* What the task asks
Each line of the data that includes "mais" must be copied.

* Saved entries
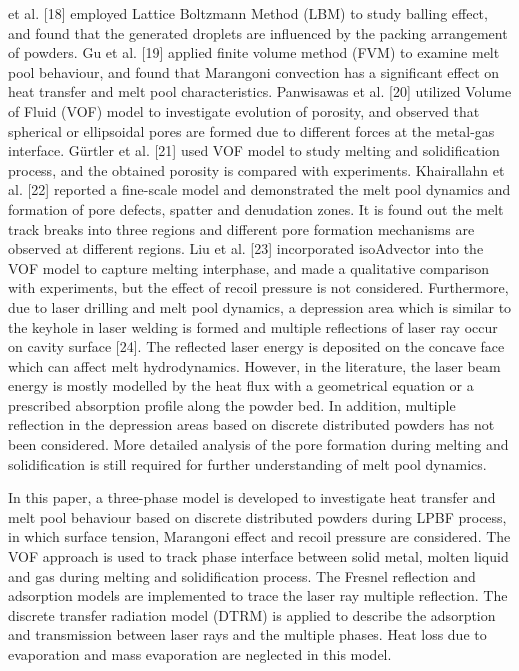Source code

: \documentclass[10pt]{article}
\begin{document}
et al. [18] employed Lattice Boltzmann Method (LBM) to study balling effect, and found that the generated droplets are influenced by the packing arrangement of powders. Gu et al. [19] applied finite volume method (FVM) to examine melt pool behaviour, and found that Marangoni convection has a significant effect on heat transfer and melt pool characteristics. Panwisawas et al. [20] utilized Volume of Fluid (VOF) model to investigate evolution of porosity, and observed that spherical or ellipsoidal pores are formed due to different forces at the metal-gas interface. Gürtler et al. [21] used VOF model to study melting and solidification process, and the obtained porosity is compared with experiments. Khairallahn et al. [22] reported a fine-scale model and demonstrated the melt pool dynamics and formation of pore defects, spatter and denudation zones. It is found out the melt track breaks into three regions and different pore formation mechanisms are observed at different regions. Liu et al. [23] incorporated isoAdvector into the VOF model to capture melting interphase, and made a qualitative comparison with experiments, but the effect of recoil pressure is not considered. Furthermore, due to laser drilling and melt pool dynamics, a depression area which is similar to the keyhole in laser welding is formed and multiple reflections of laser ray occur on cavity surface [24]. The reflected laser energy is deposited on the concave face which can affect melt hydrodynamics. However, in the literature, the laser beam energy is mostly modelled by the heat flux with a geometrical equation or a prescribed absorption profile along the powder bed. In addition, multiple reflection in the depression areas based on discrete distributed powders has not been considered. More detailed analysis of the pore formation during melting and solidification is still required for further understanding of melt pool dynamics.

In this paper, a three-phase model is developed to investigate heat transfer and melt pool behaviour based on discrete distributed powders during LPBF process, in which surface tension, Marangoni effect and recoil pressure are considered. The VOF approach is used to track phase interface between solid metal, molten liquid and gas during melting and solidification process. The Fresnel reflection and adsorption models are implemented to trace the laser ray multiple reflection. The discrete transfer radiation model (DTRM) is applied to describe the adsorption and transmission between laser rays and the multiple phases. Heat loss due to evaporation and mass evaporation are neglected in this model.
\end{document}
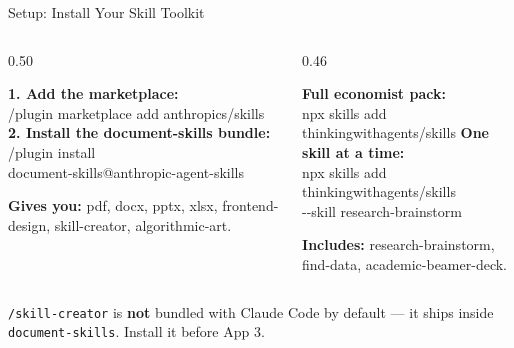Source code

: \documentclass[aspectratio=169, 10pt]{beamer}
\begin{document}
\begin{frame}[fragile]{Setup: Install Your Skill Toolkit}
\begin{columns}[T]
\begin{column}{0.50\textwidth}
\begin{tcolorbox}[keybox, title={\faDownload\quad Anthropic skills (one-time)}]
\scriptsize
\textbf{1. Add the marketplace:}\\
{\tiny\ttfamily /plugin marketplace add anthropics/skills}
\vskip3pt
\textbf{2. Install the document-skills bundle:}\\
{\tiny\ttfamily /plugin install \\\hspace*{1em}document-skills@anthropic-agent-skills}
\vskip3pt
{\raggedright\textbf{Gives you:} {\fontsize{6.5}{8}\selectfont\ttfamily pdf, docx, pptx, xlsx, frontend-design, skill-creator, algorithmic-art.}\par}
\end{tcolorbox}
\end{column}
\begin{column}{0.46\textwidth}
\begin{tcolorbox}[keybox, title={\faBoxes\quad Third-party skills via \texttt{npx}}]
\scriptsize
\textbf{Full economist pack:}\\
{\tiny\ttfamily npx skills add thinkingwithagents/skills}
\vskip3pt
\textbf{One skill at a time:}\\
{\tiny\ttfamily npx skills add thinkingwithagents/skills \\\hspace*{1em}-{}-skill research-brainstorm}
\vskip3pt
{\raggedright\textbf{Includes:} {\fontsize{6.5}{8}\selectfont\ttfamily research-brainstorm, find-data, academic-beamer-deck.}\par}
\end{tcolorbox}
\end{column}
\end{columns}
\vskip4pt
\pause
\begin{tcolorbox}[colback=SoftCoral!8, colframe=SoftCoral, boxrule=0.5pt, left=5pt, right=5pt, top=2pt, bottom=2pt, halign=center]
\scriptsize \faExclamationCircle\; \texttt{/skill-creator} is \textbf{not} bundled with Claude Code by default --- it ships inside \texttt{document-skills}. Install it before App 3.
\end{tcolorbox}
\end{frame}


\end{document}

==

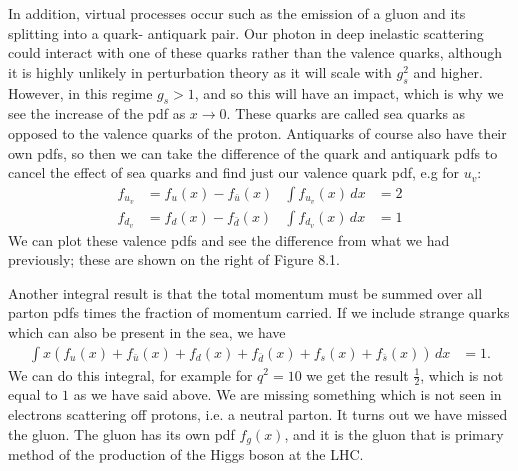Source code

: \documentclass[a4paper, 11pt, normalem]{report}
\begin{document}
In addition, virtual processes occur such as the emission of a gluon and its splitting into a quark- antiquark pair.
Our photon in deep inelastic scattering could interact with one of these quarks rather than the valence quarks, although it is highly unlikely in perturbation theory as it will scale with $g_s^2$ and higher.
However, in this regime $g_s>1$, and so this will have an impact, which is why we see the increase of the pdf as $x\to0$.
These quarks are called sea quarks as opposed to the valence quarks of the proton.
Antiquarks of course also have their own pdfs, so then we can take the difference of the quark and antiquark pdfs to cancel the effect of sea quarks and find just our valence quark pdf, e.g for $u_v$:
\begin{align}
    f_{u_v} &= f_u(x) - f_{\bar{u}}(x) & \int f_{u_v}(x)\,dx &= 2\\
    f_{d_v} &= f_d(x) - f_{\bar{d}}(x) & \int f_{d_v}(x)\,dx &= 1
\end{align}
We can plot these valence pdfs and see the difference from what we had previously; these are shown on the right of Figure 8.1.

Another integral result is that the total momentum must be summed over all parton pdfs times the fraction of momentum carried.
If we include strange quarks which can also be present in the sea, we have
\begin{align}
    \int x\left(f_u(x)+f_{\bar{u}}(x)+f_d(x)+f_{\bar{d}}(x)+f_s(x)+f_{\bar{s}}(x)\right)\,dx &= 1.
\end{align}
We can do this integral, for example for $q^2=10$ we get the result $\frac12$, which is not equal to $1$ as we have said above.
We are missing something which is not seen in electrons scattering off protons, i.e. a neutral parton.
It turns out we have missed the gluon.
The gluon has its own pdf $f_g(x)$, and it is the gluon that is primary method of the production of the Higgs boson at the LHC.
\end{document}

---

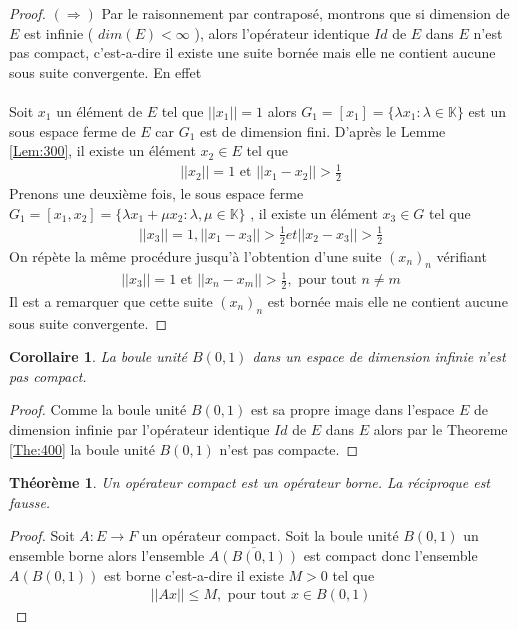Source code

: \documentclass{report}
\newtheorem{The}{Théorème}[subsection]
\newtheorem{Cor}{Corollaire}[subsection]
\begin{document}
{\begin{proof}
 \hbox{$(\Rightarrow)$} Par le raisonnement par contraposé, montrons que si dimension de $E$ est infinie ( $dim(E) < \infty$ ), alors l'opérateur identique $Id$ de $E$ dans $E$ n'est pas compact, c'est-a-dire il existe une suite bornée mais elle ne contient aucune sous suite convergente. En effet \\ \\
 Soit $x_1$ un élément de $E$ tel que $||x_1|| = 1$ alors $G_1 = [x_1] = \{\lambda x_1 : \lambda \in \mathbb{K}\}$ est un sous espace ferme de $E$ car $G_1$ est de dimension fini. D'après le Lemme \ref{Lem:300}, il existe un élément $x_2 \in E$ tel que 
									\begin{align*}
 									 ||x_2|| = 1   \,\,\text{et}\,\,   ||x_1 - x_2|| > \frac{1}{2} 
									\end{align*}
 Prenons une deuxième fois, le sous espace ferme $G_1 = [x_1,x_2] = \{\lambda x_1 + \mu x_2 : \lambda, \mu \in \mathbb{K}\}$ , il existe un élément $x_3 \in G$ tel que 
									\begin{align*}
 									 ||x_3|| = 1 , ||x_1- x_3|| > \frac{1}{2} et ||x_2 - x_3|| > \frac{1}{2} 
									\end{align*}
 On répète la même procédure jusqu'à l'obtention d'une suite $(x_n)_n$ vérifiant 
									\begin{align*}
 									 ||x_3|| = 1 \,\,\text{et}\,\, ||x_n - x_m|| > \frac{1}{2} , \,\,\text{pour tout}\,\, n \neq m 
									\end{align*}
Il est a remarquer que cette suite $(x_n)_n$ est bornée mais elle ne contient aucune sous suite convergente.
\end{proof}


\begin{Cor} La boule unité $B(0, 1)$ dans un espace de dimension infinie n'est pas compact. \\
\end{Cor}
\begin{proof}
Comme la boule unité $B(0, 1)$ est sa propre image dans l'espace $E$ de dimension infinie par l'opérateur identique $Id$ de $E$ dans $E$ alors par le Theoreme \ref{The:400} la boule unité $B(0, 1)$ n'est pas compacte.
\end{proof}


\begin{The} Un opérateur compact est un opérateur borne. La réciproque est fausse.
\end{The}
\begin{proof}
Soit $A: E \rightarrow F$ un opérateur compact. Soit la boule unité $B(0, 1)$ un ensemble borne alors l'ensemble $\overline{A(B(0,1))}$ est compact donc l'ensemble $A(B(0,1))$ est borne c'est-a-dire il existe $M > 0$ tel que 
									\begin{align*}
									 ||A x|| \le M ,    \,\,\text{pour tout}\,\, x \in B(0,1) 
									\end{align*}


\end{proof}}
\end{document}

* Finished task
 \hbox{$(\Rightarrow)$} Par le raisonnement par contraposé, montrons que si dimension de $E$ est infinie ( $dim(E) < \infty$ ), alors l'opérateur identique $Id$ de $E$ dans $E$ n'est pas compact, c'est-a-dire il existe une suite bornée mais elle ne contient aucune sous suite convergente. En effet \\ \\
Il est a remarquer que cette suite $(x_n)_n$ est bornée mais elle ne contient aucune sous suite convergente.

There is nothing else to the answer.